What you will do>
Every line of the data should be output word for word.

Dataset records>
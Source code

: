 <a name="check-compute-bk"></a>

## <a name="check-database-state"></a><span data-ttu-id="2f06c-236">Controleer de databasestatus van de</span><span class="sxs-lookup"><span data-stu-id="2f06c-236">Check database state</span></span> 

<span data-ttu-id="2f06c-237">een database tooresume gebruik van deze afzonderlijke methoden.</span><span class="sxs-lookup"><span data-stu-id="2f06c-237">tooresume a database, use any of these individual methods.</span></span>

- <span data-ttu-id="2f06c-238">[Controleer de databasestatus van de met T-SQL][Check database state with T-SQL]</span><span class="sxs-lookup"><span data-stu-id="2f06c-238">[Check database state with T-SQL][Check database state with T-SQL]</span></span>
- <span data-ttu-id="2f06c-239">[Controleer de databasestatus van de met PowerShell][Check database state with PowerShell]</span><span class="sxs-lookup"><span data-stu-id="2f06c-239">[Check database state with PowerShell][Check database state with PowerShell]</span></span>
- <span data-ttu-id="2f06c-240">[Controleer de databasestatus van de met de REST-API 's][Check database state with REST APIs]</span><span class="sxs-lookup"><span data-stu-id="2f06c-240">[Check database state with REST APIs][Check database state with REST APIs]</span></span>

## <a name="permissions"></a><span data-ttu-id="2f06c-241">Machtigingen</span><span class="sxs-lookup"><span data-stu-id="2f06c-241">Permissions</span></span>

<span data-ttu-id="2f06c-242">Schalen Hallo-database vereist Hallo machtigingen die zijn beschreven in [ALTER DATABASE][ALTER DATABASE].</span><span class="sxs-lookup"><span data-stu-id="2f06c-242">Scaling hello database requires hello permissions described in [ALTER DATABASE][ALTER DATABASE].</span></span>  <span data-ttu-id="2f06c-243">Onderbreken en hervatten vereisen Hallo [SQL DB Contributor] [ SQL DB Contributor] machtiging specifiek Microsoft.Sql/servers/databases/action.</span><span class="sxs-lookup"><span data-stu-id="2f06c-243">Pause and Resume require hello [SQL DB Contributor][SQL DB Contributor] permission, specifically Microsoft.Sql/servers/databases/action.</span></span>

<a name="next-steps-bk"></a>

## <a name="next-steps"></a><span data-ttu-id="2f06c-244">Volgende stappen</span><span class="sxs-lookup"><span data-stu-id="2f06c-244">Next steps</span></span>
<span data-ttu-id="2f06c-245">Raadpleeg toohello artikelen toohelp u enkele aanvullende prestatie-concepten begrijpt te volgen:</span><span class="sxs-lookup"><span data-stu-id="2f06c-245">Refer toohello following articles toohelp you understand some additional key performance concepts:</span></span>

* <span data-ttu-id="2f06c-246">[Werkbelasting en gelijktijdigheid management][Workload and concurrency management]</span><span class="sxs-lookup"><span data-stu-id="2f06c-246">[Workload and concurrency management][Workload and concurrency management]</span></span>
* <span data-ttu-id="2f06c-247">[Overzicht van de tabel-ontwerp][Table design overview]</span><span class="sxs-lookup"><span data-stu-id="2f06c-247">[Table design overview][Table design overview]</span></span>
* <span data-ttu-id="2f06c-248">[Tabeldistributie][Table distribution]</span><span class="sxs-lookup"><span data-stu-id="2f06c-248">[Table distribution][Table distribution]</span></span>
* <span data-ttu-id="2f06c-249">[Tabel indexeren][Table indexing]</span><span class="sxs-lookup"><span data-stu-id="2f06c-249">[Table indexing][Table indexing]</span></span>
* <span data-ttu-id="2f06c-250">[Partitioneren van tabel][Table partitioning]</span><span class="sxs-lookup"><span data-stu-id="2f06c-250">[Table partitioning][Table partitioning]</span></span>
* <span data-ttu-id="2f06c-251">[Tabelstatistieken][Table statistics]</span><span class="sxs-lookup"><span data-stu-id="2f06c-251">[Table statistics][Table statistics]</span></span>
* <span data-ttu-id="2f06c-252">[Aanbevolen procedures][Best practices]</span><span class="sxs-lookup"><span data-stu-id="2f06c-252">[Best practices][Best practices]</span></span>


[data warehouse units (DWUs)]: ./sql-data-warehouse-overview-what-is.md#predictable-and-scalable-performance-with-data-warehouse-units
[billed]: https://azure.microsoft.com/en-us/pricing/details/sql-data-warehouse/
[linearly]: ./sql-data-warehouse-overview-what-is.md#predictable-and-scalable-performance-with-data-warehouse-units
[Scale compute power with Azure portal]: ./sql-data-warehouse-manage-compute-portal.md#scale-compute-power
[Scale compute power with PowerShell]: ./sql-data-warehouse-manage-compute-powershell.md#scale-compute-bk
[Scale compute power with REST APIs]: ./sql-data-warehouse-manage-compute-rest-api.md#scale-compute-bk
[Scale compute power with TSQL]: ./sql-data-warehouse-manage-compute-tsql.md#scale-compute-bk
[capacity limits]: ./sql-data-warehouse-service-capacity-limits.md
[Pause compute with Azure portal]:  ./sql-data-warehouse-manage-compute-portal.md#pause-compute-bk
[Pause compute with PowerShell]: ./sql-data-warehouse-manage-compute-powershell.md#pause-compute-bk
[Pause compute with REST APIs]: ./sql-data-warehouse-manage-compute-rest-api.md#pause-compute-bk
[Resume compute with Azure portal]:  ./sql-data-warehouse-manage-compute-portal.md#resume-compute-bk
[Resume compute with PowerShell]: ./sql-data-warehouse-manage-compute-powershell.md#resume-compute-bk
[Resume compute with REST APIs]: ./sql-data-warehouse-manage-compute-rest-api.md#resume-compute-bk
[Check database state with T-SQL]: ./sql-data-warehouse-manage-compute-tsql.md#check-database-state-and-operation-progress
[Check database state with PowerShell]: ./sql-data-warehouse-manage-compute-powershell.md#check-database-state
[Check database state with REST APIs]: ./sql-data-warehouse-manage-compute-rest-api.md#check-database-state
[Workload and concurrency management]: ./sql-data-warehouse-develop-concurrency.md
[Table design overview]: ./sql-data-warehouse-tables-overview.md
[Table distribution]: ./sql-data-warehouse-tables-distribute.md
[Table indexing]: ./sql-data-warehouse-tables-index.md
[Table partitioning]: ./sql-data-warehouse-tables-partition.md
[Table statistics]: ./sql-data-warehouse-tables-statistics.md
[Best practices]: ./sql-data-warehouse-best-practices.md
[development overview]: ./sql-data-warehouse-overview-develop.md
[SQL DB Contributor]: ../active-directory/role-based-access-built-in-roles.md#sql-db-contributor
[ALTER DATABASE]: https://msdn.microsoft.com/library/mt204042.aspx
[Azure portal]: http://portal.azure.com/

Exercise answer>
Source code

: <a name="check-compute-bk"></a>

## <a name="check-database-state"></a><span data-ttu-id="2f06c-236">Controleer de databasestatus van de</span><span class="sxs-lookup"><span data-stu-id="2f06c-236">Check database state</span></span> 

<span data-ttu-id="2f06c-237">een database tooresume gebruik van deze afzonderlijke methoden.</span><span class="sxs-lookup"><span data-stu-id="2f06c-237">tooresume a database, use any of these individual methods.</span></span>

- <span data-ttu-id="2f06c-238">[Controleer de databasestatus van de met T-SQL][Check database state with T-SQL]</span><span class="sxs-lookup"><span data-stu-id="2f06c-238">[Check database state with T-SQL][Check database state with T-SQL]</span></span>
- <span data-ttu-id="2f06c-239">[Controleer de databasestatus van de met PowerShell][Check database state with PowerShell]</span><span class="sxs-lookup"><span data-stu-id="2f06c-239">[Check database state with PowerShell][Check database state with PowerShell]</span></span>
- <span data-ttu-id="2f06c-240">[Controleer de databasestatus van de met de REST-API 's][Check database state with REST APIs]</span><span class="sxs-lookup"><span data-stu-id="2f06c-240">[Check database state with REST APIs][Check database state with REST APIs]</span></span>

## <a name="permissions"></a><span data-ttu-id="2f06c-241">Machtigingen</span><span class="sxs-lookup"><span data-stu-id="2f06c-241">Permissions</span></span>

<span data-ttu-id="2f06c-242">Schalen Hallo-database vereist Hallo machtigingen die zijn beschreven in [ALTER DATABASE][ALTER DATABASE].</span><span class="sxs-lookup"><span data-stu-id="2f06c-242">Scaling hello database requires hello permissions described in [ALTER DATABASE][ALTER DATABASE].</span></span>  <span data-ttu-id="2f06c-243">Onderbreken en hervatten vereisen Hallo [SQL DB Contributor] [ SQL DB Contributor] machtiging specifiek Microsoft.Sql/servers/databases/action.</span><span class="sxs-lookup"><span data-stu-id="2f06c-243">Pause and Resume require hello [SQL DB Contributor][SQL DB Contributor] permission, specifically Microsoft.Sql/servers/databases/action.</span></span>

<a name="next-steps-bk"></a>

## <a name="next-steps"></a><span data-ttu-id="2f06c-244">Volgende stappen</span><span class="sxs-lookup"><span data-stu-id="2f06c-244">Next steps</span></span>
<span data-ttu-id="2f06c-245">Raadpleeg toohello artikelen toohelp u enkele aanvullende prestatie-concepten begrijpt te volgen:</span><span class="sxs-lookup"><span data-stu-id="2f06c-245">Refer toohello following articles toohelp you understand some additional key performance concepts:</span></span>

* <span data-ttu-id="2f06c-246">[Werkbelasting en gelijktijdigheid management][Workload and concurrency management]</span><span class="sxs-lookup"><span data-stu-id="2f06c-246">[Workload and concurrency management][Workload and concurrency management]</span></span>
* <span data-ttu-id="2f06c-247">[Overzicht van de tabel-ontwerp][Table design overview]</span><span class="sxs-lookup"><span data-stu-id="2f06c-247">[Table design overview][Table design overview]</span></span>
* <span data-ttu-id="2f06c-248">[Tabeldistributie][Table distribution]</span><span class="sxs-lookup"><span data-stu-id="2f06c-248">[Table distribution][Table distribution]</span></span>
* <span data-ttu-id="2f06c-249">[Tabel indexeren][Table indexing]</span><span class="sxs-lookup"><span data-stu-id="2f06c-249">[Table indexing][Table indexing]</span></span>
* <span data-ttu-id="2f06c-250">[Partitioneren van tabel][Table partitioning]</span><span class="sxs-lookup"><span data-stu-id="2f06c-250">[Table partitioning][Table partitioning]</span></span>
* <span data-ttu-id="2f06c-251">[Tabelstatistieken][Table statistics]</span><span class="sxs-lookup"><span data-stu-id="2f06c-251">[Table statistics][Table statistics]</span></span>
* <span data-ttu-id="2f06c-252">[Aanbevolen procedures][Best practices]</span><span class="sxs-lookup"><span data-stu-id="2f06c-252">[Best practices][Best practices]</span></span>


[data warehouse units (DWUs)]: ./sql-data-warehouse-overview-what-is.md#predictable-and-scalable-performance-with-data-warehouse-units
[billed]: https://azure.microsoft.com/en-us/pricing/details/sql-data-warehouse/
[linearly]: ./sql-data-warehouse-overview-what-is.md#predictable-and-scalable-performance-with-data-warehouse-units
[Scale compute power with Azure portal]: ./sql-data-warehouse-manage-compute-portal.md#scale-compute-power
[Scale compute power with PowerShell]: ./sql-data-warehouse-manage-compute-powershell.md#scale-compute-bk
[Scale compute power with REST APIs]: ./sql-data-warehouse-manage-compute-rest-api.md#scale-compute-bk
[Scale compute power with TSQL]: ./sql-data-warehouse-manage-compute-tsql.md#scale-compute-bk
[capacity limits]: ./sql-data-warehouse-service-capacity-limits.md
[Pause compute with Azure portal]:  ./sql-data-warehouse-manage-compute-portal.md#pause-compute-bk
[Pause compute with PowerShell]: ./sql-data-warehouse-manage-compute-powershell.md#pause-compute-bk
[Pause compute with REST APIs]: ./sql-data-warehouse-manage-compute-rest-api.md#pause-compute-bk
[Resume compute with Azure portal]:  ./sql-data-warehouse-manage-compute-portal.md#resume-compute-bk
[Resume compute with PowerShell]: ./sql-data-warehouse-manage-compute-powershell.md#resume-compute-bk
[Resume compute with REST APIs]: ./sql-data-warehouse-manage-compute-rest-api.md#resume-compute-bk
[Check database state with T-SQL]: ./sql-data-warehouse-manage-compute-tsql.md#check-database-state-and-operation-progress
[Check database state with PowerShell]: ./sql-data-warehouse-manage-compute-powershell.md#check-database-state
[Check database state with REST APIs]: ./sql-data-warehouse-manage-compute-rest-api.md#check-database-state
[Workload and concurrency management]: ./sql-data-warehouse-develop-concurrency.md
[Table design overview]: ./sql-data-warehouse-tables-overview.md
[Table distribution]: ./sql-data-warehouse-tables-distribute.md
[Table indexing]: ./sql-data-warehouse-tables-index.md
[Table partitioning]: ./sql-data-warehouse-tables-partition.md
[Table statistics]: ./sql-data-warehouse-tables-statistics.md
[Best practices]: ./sql-data-warehouse-best-practices.md
[development overview]: ./sql-data-warehouse-overview-develop.md
[SQL DB Contributor]: ../active-directory/role-based-access-built-in-roles.md#sql-db-contributor
[ALTER DATABASE]: https://msdn.microsoft.com/library/mt204042.aspx
[Azure portal]: http://portal.azure.com/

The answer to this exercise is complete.